The consultants must laugh behind their hands.  It's like taking candy from a baby.  (A Downs Syndrome baby; if I wanted to be mean).

Former Gov. Rick Perry has brought on board four longtime Republican operatives to help him assemble a likely 2016 presidential campaign in Iowa.

RickPAC, Perry’s political action committee, announced Sunday it has hired Robert Haus, Andy Swanson, Dane Nealson and Kip Murphy.

[...]

Haus co-chaired Perry’s 2012 campaign in Iowa. Since then, he has been informally guiding Perry’s political travels to the Hawkeye State, accompanying him on swings through the state and connecting him with local power-brokers.

Nealson and Murphy were also involved in Perry’s 2012 bid. Nealson served as Central Iowa field director for Perry’s campaign, while Murphy was Western Iowa coordinator for a group that encouraged Perry to run. Also during the 2012 cycle, Nealson worked for Tim Pawlenty and Murphy for Rick Santorum. Swanson was the top organizer in Iowa for Pawlenty’s 2012 bid as well as John McCain’s 2008 presidential campaign.

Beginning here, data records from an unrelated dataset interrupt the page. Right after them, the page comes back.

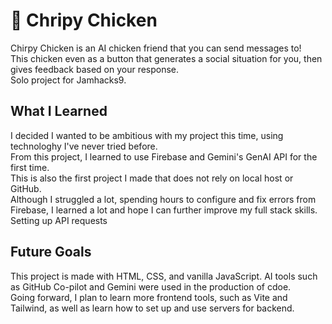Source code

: # 🐓 Chripy Chicken  
Chirpy Chicken is an AI chicken friend that you can send messages to!  
This chicken even as a button that generates a social situation for you, then gives feedback based on your response.  
Solo project for Jamhacks9.  

## What I Learned  
I decided I wanted to be ambitious with my project this time, using technologhy I've never tried before.  
From this project, I learned to use Firebase and Gemini's GenAI API for the first time.  
This is also the first project I made that does not rely on local host or GitHub.  
Although I struggled a lot, spending hours to configure and fix errors from Firebase, I learned a lot and hope I can further improve my full stack skills.  
Setting up API requests 

## Future Goals  
This project is made with HTML, CSS, and vanilla JavaScript. AI tools such as GitHub Co-pilot and Gemini were used in the production of cdoe.  
Going forward, I plan to learn more frontend tools, such as Vite and Tailwind, as well as learn how to set up and use servers for backend.  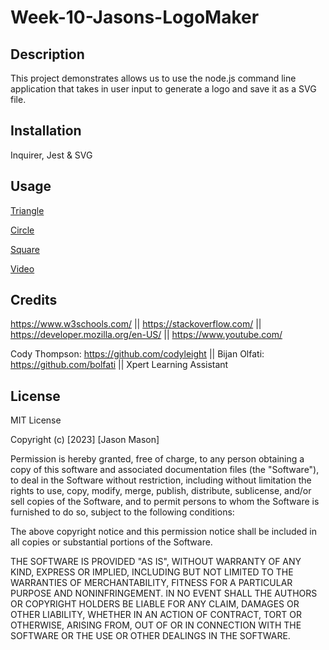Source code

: # Week-10-Jasons-LogoMaker

## Description

This project demonstrates allows us to use the node.js command line application that takes in user input to generate a logo and save it as a SVG file.

## Installation

Inquirer, Jest & SVG

## Usage
[Triangle](https://i.gyazo.com/a61e59535e95ca913a9a0a7be98c1508.png)

[Circle](https://i.gyazo.com/f3ab994192d4f8a5fa4643ad0d40193f.png)

[Square](https://i.gyazo.com/6edc3d10a2f56cae540dfaf09cd1bd38.png)

[Video](https://drive.google.com/file/d/1aiDe1tE4fXXYYV1qc2twDyLc5MlY8cc8/view)

## Credits

https://www.w3schools.com/ || 
https://stackoverflow.com/ || 
https://developer.mozilla.org/en-US/ || 
https://www.youtube.com/

Cody Thompson: https://github.com/codyleight ||
Bijan Olfati: https://github.com/bolfati || 
Xpert Learning Assistant

## License
MIT License

Copyright (c) [2023] [Jason Mason]

Permission is hereby granted, free of charge, to any person obtaining a copy of this software and associated documentation files (the "Software"), to deal in the Software without restriction, including without limitation the rights to use, copy, modify, merge, publish, distribute, sublicense, and/or sell copies of the Software, and to permit persons to whom the Software is furnished to do so, subject to the following conditions:

The above copyright notice and this permission notice shall be included in all copies or substantial portions of the Software.

THE SOFTWARE IS PROVIDED "AS IS", WITHOUT WARRANTY OF ANY KIND, EXPRESS OR IMPLIED, INCLUDING BUT NOT LIMITED TO THE WARRANTIES OF MERCHANTABILITY, FITNESS FOR A PARTICULAR PURPOSE AND NONINFRINGEMENT. IN NO EVENT SHALL THE AUTHORS OR COPYRIGHT HOLDERS BE LIABLE FOR ANY CLAIM, DAMAGES OR OTHER LIABILITY, WHETHER IN AN ACTION OF CONTRACT, TORT OR OTHERWISE, ARISING FROM, OUT OF OR IN CONNECTION WITH THE SOFTWARE OR THE USE OR OTHER DEALINGS IN THE SOFTWARE.
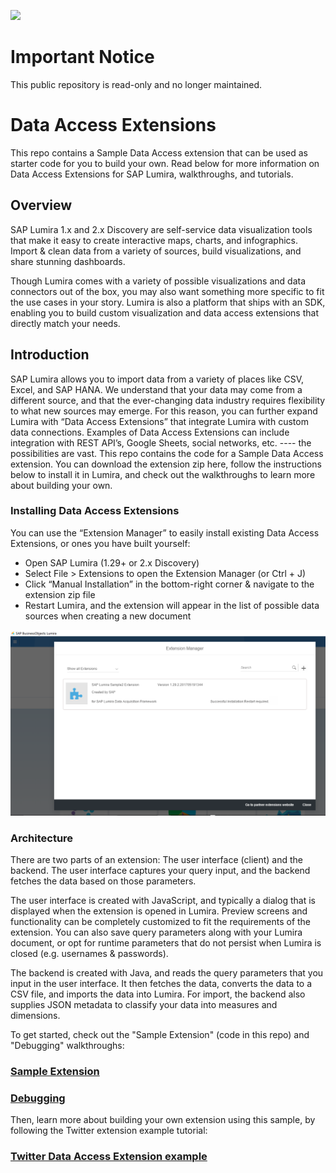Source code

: ![](https://img.shields.io/badge/STATUS-NOT%20CURRENTLY%20MAINTAINED-red.svg?longCache=true&style=flat)

# Important Notice
This public repository is read-only and no longer maintained.

# Data Access Extensions

This repo contains a Sample Data Access extension that can be used as starter code for you to build your own. Read below for more information on Data Access Extensions for SAP Lumira, walkthroughs, and tutorials. 

## Overview 
SAP Lumira 1.x and 2.x Discovery are self-service data visualization tools that make it easy to create interactive maps, charts, and infographics. Import & clean data from a variety of sources, build visualizations, and share stunning dashboards. 

Though Lumira comes with a variety of possible visualizations and data connectors out of the box, you may also want something more specific to fit the use cases in your story. Lumira is also a platform that ships with an SDK, enabling you to build custom visualization and data access extensions that directly match your needs. 

## Introduction 
SAP Lumira allows you to import data from a variety of places like CSV, Excel, and SAP HANA. We understand that your data may come from a different source, and that the ever-changing data industry requires flexibility to what new sources may emerge. For this reason, you can further expand Lumira with “Data Access Extensions”  that integrate Lumira with custom data connections. Examples of Data Access Extensions can include integration with REST API’s, Google Sheets, social networks, etc. ---- the possibilities are vast. This repo contains the code for a Sample Data Access extension. You can download the extension zip here, follow the instructions below to install it in Lumira, and check out the walkthroughs to learn more about building your own.  

### Installing Data Access Extensions
You can use the “Extension Manager” to easily install existing Data Access Extensions, or ones you have built yourself:

- Open SAP Lumira (1.29+ or 2.x Discovery)
- Select File > Extensions to open the Extension Manager (or Ctrl + J)
- Click “Manual Installation” in the bottom-right corner & navigate to the extension zip file
- Restart Lumira, and the extension will appear in the list of possible data sources when creating a new document 

![](./Docs/walkthrough/photos/20-extension-manager.PNG)

### Architecture
There are two parts of an extension: The user interface (client) and the backend. The user interface captures your query input, and the backend fetches the data based on those parameters.

The user interface is created with JavaScript, and typically a dialog that is displayed when the extension is opened in Lumira. Preview screens and functionality can be completely customized to fit the requirements of the extension. You can also save query parameters along with your Lumira document, or opt for runtime parameters that do not persist when Lumira is closed (e.g. usernames & passwords). 

The backend is created with Java, and reads the query parameters that you input in the user interface. It then fetches the data, converts the data to a CSV file, and imports the data into Lumira. For import, the backend also supplies JSON metadata to classify your data into measures and dimensions.


To get started, check out the "Sample Extension" (code in this repo) and "Debugging" walkthroughs:

### [Sample Extension](./Docs/walkthrough/sample-da.md)
### [Debugging](./Docs/walkthrough/debugging.md)

Then, learn more about building your own extension using this sample, by following the Twitter extension example tutorial:

### [Twitter Data Access Extension example](https://github.com/denzalereese/lumira-extension-da-twitter)







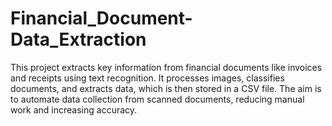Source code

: # Financial_Document-Data_Extraction
This project extracts key information from financial documents like invoices and receipts using text recognition. It processes images, classifies documents, and extracts data, which is then stored in a CSV file. The aim is to automate data collection from scanned documents, reducing manual work and increasing accuracy.
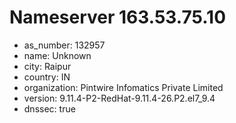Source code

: # Nameserver 163.53.75.10

* as_number: 132957
* name: Unknown
* city: Raipur
* country: IN
* organization: Pintwire Infomatics Private Limited
* version: 9.11.4-P2-RedHat-9.11.4-26.P2.el7_9.4
* dnssec: true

In recent weeks, Perry’s potential rivals have made serious moves to lay the groundwork for Iowa campaigns. Former Florida Gov. Jeb Bush has hired David Kochel, an Iowa-based strategist who advised both of Mitt Romney’s bids for the White House, while Wisconsin Gov. Scott Walker’s PAC has leased office space in a Des Moines suburb.

The Iowa hires come days after Perry announced another addition to the team he has in place for a 2016 run: Greg Strimple, a Republican pollster who will serve as a senior adviser to RickPAC.
Perry rolled out the Iowa recruits a day before he heads to the state for a town hall meeting at Morningside College in Sioux City. The hires were first reported in local media, including the Des Moines Register and Iowa Republican blog.

Walker has gone to Texas seeking help.

Wisconsin Gov. Scott Walker has hired Austin-based fundraiser Susan Lilly for his likely presidential campaign, according to two Republican sources.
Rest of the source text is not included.